▶ _RECORDS FOR THE TASK_

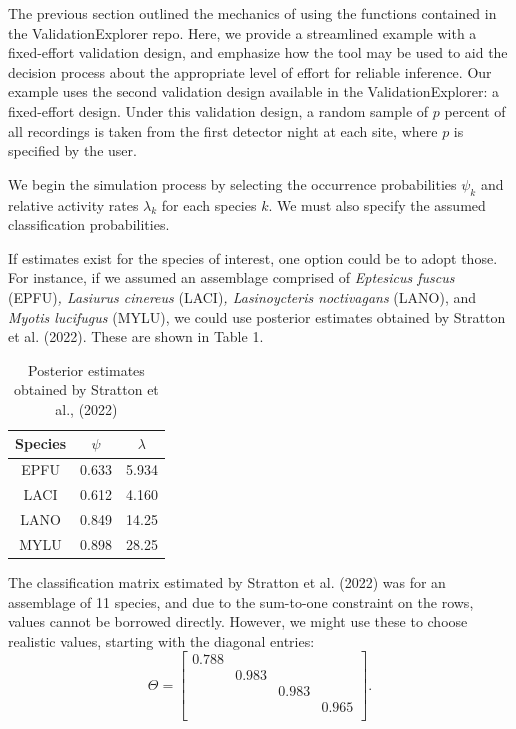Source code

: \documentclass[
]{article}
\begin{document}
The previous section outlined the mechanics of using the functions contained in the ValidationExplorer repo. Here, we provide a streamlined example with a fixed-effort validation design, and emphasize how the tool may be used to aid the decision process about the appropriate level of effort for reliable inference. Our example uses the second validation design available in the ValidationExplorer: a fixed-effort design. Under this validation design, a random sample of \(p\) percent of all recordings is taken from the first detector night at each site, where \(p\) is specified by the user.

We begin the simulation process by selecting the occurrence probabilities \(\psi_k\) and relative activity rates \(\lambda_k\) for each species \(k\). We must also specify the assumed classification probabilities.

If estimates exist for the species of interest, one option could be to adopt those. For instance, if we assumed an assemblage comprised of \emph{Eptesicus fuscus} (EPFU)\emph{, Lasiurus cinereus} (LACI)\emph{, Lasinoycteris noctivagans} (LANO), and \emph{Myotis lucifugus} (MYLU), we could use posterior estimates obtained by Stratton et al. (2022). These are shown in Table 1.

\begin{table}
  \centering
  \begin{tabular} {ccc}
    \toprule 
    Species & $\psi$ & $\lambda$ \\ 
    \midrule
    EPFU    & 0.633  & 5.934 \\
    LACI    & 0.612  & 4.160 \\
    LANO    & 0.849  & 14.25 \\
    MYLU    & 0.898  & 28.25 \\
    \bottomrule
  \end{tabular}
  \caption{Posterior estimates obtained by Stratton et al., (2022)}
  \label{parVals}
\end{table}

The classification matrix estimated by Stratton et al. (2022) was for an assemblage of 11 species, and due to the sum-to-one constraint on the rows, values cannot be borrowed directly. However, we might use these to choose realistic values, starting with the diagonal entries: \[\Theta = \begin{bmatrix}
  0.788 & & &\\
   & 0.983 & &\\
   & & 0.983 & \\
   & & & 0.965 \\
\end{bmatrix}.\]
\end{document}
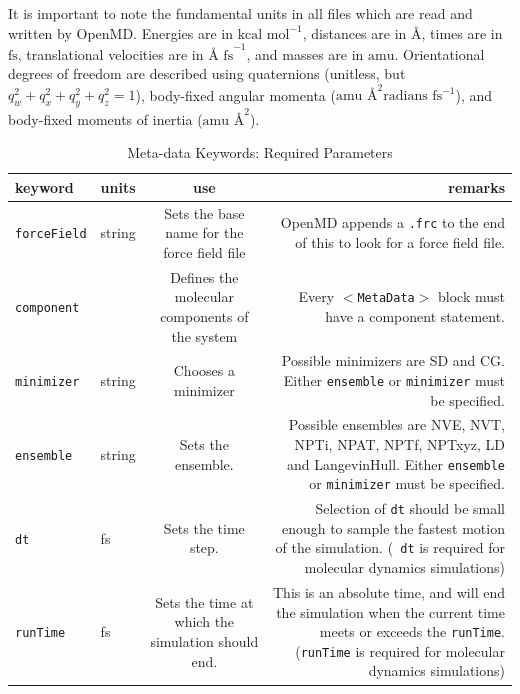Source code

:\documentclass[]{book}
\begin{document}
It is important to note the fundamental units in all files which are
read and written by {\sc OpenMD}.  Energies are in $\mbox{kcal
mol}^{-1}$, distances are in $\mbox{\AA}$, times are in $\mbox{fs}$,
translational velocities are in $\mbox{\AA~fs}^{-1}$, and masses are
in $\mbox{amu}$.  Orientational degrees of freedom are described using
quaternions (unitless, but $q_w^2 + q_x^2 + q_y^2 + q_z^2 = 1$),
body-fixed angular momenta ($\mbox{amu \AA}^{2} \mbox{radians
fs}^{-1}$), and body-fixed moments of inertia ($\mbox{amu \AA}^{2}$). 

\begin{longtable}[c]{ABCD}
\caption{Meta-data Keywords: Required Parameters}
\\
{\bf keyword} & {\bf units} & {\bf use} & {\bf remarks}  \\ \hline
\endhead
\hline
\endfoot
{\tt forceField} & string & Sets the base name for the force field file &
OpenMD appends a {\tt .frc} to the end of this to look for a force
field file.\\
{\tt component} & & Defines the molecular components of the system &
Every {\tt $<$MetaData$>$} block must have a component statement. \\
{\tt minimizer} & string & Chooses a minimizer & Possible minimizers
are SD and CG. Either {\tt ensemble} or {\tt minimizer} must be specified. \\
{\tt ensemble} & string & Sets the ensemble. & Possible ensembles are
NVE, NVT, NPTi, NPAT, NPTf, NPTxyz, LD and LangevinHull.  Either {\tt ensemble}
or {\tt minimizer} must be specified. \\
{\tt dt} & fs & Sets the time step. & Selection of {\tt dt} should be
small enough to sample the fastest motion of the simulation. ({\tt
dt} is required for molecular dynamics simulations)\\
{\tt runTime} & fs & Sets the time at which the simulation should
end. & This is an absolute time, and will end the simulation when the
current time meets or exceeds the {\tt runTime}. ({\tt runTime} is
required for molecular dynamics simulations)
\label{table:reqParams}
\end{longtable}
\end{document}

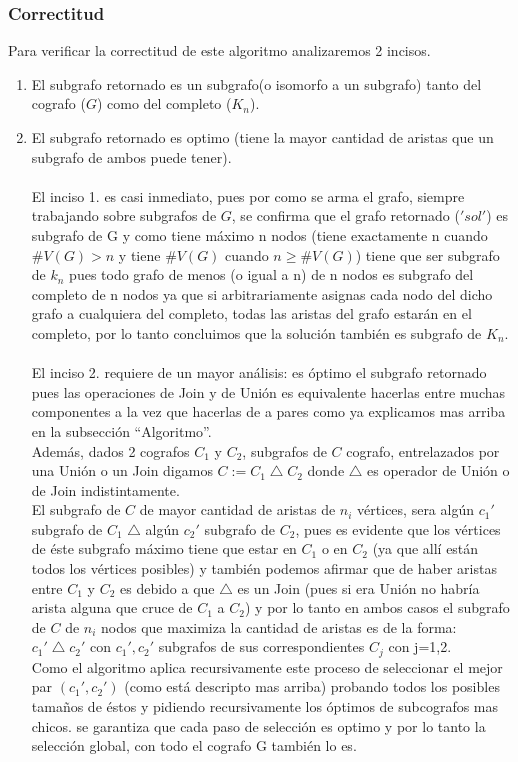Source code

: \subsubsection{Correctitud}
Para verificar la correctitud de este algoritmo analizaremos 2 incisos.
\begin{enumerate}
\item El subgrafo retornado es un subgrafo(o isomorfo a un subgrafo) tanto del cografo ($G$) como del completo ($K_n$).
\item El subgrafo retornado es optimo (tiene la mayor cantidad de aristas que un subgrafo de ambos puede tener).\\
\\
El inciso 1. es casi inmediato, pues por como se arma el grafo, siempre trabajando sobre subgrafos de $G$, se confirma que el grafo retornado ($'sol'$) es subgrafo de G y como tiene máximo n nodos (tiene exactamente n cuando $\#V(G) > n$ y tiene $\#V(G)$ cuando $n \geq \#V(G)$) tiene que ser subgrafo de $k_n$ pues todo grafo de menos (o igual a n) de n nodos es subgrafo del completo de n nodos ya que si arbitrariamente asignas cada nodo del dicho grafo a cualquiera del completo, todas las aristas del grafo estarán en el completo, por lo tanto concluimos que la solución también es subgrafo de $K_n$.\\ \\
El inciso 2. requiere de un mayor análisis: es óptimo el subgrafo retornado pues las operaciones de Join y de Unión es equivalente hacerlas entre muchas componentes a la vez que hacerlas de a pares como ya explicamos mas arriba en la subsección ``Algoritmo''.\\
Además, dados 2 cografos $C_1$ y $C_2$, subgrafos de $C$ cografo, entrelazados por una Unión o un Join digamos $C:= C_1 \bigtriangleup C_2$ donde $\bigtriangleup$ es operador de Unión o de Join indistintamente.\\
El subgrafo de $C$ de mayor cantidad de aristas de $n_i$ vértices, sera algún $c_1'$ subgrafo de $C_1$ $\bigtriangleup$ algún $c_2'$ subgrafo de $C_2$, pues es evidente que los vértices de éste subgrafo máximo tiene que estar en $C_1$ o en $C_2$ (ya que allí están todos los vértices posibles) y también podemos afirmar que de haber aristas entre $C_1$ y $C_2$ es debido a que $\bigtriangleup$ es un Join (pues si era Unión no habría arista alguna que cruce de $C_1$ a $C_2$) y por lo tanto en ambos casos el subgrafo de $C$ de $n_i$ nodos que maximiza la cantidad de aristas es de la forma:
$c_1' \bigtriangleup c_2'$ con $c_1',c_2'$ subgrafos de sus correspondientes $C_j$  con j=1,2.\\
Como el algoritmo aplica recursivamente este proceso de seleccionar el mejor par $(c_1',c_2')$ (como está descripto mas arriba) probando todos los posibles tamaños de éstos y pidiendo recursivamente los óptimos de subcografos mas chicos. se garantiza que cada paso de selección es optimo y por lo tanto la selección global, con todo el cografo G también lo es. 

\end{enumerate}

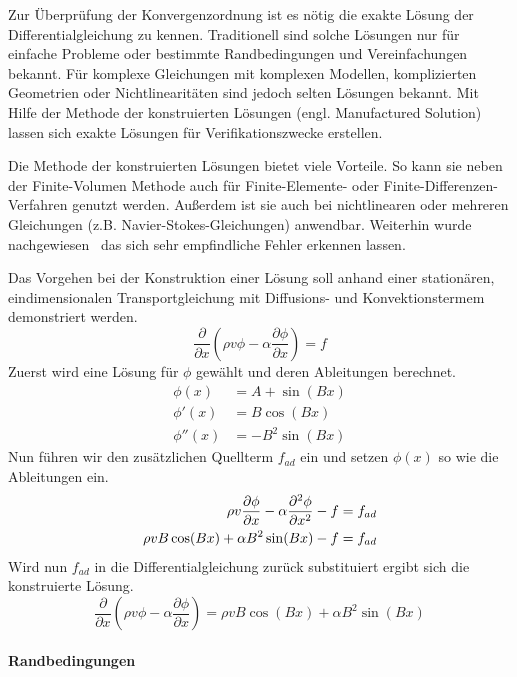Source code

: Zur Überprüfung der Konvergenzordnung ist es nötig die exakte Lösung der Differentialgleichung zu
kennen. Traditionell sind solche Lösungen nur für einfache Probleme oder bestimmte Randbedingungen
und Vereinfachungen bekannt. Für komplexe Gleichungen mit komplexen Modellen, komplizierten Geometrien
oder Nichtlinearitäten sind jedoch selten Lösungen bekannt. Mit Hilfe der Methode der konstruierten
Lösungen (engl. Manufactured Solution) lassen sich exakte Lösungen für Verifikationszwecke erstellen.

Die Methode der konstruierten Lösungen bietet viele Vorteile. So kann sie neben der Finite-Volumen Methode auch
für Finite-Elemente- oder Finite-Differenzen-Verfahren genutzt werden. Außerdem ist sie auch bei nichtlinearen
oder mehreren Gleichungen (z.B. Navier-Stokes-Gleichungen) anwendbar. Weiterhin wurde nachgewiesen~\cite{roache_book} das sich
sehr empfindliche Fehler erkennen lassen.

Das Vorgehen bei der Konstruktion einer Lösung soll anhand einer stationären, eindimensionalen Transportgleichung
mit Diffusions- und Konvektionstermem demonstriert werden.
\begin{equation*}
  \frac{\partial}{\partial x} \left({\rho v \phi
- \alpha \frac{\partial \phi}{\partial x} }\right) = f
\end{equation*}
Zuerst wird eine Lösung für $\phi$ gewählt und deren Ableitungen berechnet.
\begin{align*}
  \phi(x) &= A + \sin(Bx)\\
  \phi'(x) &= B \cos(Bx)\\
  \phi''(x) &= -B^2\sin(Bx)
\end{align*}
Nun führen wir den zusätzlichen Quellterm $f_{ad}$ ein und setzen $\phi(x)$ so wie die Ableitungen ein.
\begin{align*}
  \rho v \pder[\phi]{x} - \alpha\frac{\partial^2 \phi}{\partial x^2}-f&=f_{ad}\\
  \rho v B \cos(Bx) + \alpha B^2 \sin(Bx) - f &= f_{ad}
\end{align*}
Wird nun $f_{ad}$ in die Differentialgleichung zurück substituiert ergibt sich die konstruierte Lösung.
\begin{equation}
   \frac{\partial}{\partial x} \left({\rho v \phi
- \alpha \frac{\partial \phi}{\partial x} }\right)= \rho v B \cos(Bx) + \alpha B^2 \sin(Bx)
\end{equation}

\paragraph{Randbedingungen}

▶ _WORK TO COMPLETE_
Show, from the listing above, every line holding the word "alpha".

▶ _THE COMPLETED TASK_
- \alpha \frac{\partial \phi}{\partial x} }\right) = f
  \rho v \pder[\phi]{x} - \alpha\frac{\partial^2 \phi}{\partial x^2}-f&=f_{ad}\\
  \rho v B \cos(Bx) + \alpha B^2 \sin(Bx) - f &= f_{ad}
- \alpha \frac{\partial \phi}{\partial x} }\right)= \rho v B \cos(Bx) + \alpha B^2 \sin(Bx)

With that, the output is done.